> [Brief] Copy the data that follows exactly, and include none of its images.

Extracted data entries
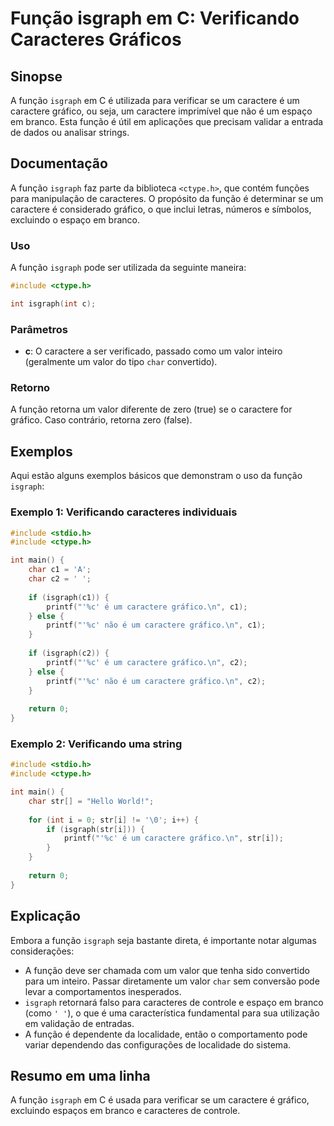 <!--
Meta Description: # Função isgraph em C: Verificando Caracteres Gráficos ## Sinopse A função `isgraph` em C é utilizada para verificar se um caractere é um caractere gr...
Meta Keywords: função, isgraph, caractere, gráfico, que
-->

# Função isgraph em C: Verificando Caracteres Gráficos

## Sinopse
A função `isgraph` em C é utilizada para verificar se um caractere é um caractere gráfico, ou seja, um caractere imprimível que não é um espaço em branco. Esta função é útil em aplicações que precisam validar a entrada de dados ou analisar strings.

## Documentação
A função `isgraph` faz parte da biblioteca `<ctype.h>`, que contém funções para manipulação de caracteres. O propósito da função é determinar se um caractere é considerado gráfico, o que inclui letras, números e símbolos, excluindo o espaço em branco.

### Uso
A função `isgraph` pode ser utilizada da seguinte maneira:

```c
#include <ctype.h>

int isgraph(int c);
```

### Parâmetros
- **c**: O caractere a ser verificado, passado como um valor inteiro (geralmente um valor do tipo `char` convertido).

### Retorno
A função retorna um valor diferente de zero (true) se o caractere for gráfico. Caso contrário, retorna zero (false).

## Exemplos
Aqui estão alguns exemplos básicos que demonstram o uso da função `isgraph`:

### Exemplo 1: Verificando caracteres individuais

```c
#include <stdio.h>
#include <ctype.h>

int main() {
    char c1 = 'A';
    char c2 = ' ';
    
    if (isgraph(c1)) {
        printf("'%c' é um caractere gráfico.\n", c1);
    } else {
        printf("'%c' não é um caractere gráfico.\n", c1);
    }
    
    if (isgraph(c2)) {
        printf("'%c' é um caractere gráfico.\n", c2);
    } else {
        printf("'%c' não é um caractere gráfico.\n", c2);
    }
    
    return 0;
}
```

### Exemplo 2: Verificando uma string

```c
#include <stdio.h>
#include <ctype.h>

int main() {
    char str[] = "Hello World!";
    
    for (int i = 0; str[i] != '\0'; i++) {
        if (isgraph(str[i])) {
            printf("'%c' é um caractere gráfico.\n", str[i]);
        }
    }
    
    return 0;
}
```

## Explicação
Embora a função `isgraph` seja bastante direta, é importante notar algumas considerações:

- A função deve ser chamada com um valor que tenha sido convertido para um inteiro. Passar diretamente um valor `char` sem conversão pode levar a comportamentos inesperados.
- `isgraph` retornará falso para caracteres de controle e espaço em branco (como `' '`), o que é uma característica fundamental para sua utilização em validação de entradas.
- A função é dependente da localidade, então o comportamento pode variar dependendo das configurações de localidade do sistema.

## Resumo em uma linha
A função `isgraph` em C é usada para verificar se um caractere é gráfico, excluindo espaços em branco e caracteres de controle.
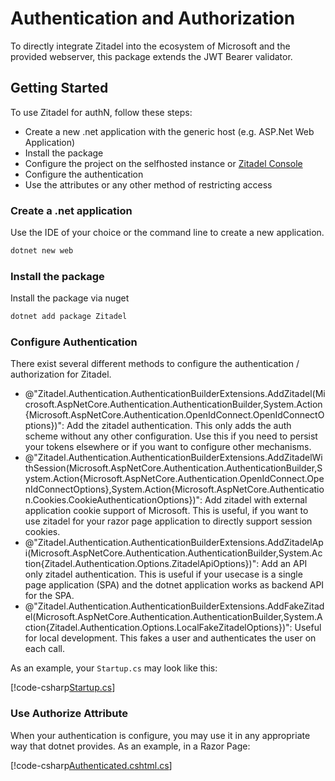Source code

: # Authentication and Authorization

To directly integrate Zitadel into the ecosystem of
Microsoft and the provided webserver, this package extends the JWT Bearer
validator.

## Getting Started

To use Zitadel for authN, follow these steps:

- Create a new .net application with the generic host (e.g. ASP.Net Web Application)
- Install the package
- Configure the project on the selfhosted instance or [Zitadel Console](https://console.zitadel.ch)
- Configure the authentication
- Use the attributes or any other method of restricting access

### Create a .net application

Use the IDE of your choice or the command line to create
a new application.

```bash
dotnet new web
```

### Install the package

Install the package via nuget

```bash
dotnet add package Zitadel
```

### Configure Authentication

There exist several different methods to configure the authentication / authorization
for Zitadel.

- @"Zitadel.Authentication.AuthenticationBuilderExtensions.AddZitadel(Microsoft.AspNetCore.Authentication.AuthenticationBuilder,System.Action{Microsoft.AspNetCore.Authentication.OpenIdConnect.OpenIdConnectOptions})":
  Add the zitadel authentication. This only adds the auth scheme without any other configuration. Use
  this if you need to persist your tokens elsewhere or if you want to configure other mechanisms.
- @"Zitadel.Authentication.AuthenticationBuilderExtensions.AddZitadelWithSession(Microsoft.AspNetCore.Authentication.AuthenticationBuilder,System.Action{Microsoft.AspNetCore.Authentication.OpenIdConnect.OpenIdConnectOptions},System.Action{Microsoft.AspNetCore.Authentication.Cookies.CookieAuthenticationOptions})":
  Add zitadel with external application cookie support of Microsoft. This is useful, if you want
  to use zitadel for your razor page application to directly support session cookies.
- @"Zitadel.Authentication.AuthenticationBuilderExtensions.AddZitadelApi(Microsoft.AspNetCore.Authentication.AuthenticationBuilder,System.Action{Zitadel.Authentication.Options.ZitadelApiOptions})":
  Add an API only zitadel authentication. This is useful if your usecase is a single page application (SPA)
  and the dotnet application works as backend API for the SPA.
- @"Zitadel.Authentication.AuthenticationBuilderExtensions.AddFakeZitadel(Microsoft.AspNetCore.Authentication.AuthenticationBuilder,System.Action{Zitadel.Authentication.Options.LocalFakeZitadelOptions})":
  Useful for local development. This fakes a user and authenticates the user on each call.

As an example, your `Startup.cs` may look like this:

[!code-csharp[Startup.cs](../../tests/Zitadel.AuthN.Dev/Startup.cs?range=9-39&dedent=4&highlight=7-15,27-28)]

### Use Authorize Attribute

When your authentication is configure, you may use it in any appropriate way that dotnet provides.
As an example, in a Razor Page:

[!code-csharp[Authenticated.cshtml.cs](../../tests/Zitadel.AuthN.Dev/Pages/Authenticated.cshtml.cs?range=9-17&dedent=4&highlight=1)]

> [Solution to this task]
 <!--
Meta Description: # Função isgraph em C: Verificando Caracteres Gráficos ## Sinopse A função `isgraph` em C é utilizada para verificar se um caractere é um caractere gr...
Meta Keywords: função, isgraph, caractere, gráfico, que
-->

# Função isgraph em C: Verificando Caracteres Gráficos

## Sinopse
A função `isgraph` em C é utilizada para verificar se um caractere é um caractere gráfico, ou seja, um caractere imprimível que não é um espaço em branco. Esta função é útil em aplicações que precisam validar a entrada de dados ou analisar strings.

## Documentação
A função `isgraph` faz parte da biblioteca `<ctype.h>`, que contém funções para manipulação de caracteres. O propósito da função é determinar se um caractere é considerado gráfico, o que inclui letras, números e símbolos, excluindo o espaço em branco.

### Uso
A função `isgraph` pode ser utilizada da seguinte maneira:

```c
#include <ctype.h>

int isgraph(int c);
```

### Parâmetros
- **c**: O caractere a ser verificado, passado como um valor inteiro (geralmente um valor do tipo `char` convertido).

### Retorno
A função retorna um valor diferente de zero (true) se o caractere for gráfico. Caso contrário, retorna zero (false).

## Exemplos
Aqui estão alguns exemplos básicos que demonstram o uso da função `isgraph`:

### Exemplo 1: Verificando caracteres individuais

```c
#include <stdio.h>
#include <ctype.h>

int main() {
    char c1 = 'A';
    char c2 = ' ';
    
    if (isgraph(c1)) {
        printf("'%c' é um caractere gráfico.\n", c1);
    } else {
        printf("'%c' não é um caractere gráfico.\n", c1);
    }
    
    if (isgraph(c2)) {
        printf("'%c' é um caractere gráfico.\n", c2);
    } else {
        printf("'%c' não é um caractere gráfico.\n", c2);
    }
    
    return 0;
}
```

### Exemplo 2: Verificando uma string

```c
#include <stdio.h>
#include <ctype.h>

int main() {
    char str[] = "Hello World!";
    
    for (int i = 0; str[i] != '\0'; i++) {
        if (isgraph(str[i])) {
            printf("'%c' é um caractere gráfico.\n", str[i]);
        }
    }
    
    return 0;
}
```

## Explicação
Embora a função `isgraph` seja bastante direta, é importante notar algumas considerações:

- A função deve ser chamada com um valor que tenha sido convertido para um inteiro. Passar diretamente um valor `char` sem conversão pode levar a comportamentos inesperados.
- `isgraph` retornará falso para caracteres de controle e espaço em branco (como `' '`), o que é uma característica fundamental para sua utilização em validação de entradas.
- A função é dependente da localidade, então o comportamento pode variar dependendo das configurações de localidade do sistema.

## Resumo em uma linha
A função `isgraph` em C é usada para verificar se um caractere é gráfico, excluindo espaços em branco e caracteres de controle.
Source code

: # Authentication and Authorization

To directly integrate Zitadel into the ecosystem of
Microsoft and the provided webserver, this package extends the JWT Bearer
validator.

## Getting Started

To use Zitadel for authN, follow these steps:

- Create a new .net application with the generic host (e.g. ASP.Net Web Application)
- Install the package
- Configure the project on the selfhosted instance or [Zitadel Console](https://console.zitadel.ch)
- Configure the authentication
- Use the attributes or any other method of restricting access

### Create a .net application

Use the IDE of your choice or the command line to create
a new application.

```bash
dotnet new web
```

### Install the package

Install the package via nuget

```bash
dotnet add package Zitadel
```

### Configure Authentication

There exist several different methods to configure the authentication / authorization
for Zitadel.

- @"Zitadel.Authentication.AuthenticationBuilderExtensions.AddZitadel(Microsoft.AspNetCore.Authentication.AuthenticationBuilder,System.Action{Microsoft.AspNetCore.Authentication.OpenIdConnect.OpenIdConnectOptions})":
  Add the zitadel authentication. This only adds the auth scheme without any other configuration. Use
  this if you need to persist your tokens elsewhere or if you want to configure other mechanisms.
- @"Zitadel.Authentication.AuthenticationBuilderExtensions.AddZitadelWithSession(Microsoft.AspNetCore.Authentication.AuthenticationBuilder,System.Action{Microsoft.AspNetCore.Authentication.OpenIdConnect.OpenIdConnectOptions},System.Action{Microsoft.AspNetCore.Authentication.Cookies.CookieAuthenticationOptions})":
  Add zitadel with external application cookie support of Microsoft. This is useful, if you want
  to use zitadel for your razor page application to directly support session cookies.
- @"Zitadel.Authentication.AuthenticationBuilderExtensions.AddZitadelApi(Microsoft.AspNetCore.Authentication.AuthenticationBuilder,System.Action{Zitadel.Authentication.Options.ZitadelApiOptions})":
  Add an API only zitadel authentication. This is useful if your usecase is a single page application (SPA)
  and the dotnet application works as backend API for the SPA.
- @"Zitadel.Authentication.AuthenticationBuilderExtensions.AddFakeZitadel(Microsoft.AspNetCore.Authentication.AuthenticationBuilder,System.Action{Zitadel.Authentication.Options.LocalFakeZitadelOptions})":
  Useful for local development. This fakes a user and authenticates the user on each call.

As an example, your `Startup.cs` may look like this:

[!code-csharp[Startup.cs](../../tests/Zitadel.AuthN.Dev/Startup.cs?range=9-39&dedent=4&highlight=7-15,27-28)]

### Use Authorize Attribute

When your authentication is configure, you may use it in any appropriate way that dotnet provides.
As an example, in a Razor Page:

[!code-csharp[Authenticated.cshtml.cs](../../tests/Zitadel.AuthN.Dev/Pages/Authenticated.cshtml.cs?range=9-17&dedent=4&highlight=1)]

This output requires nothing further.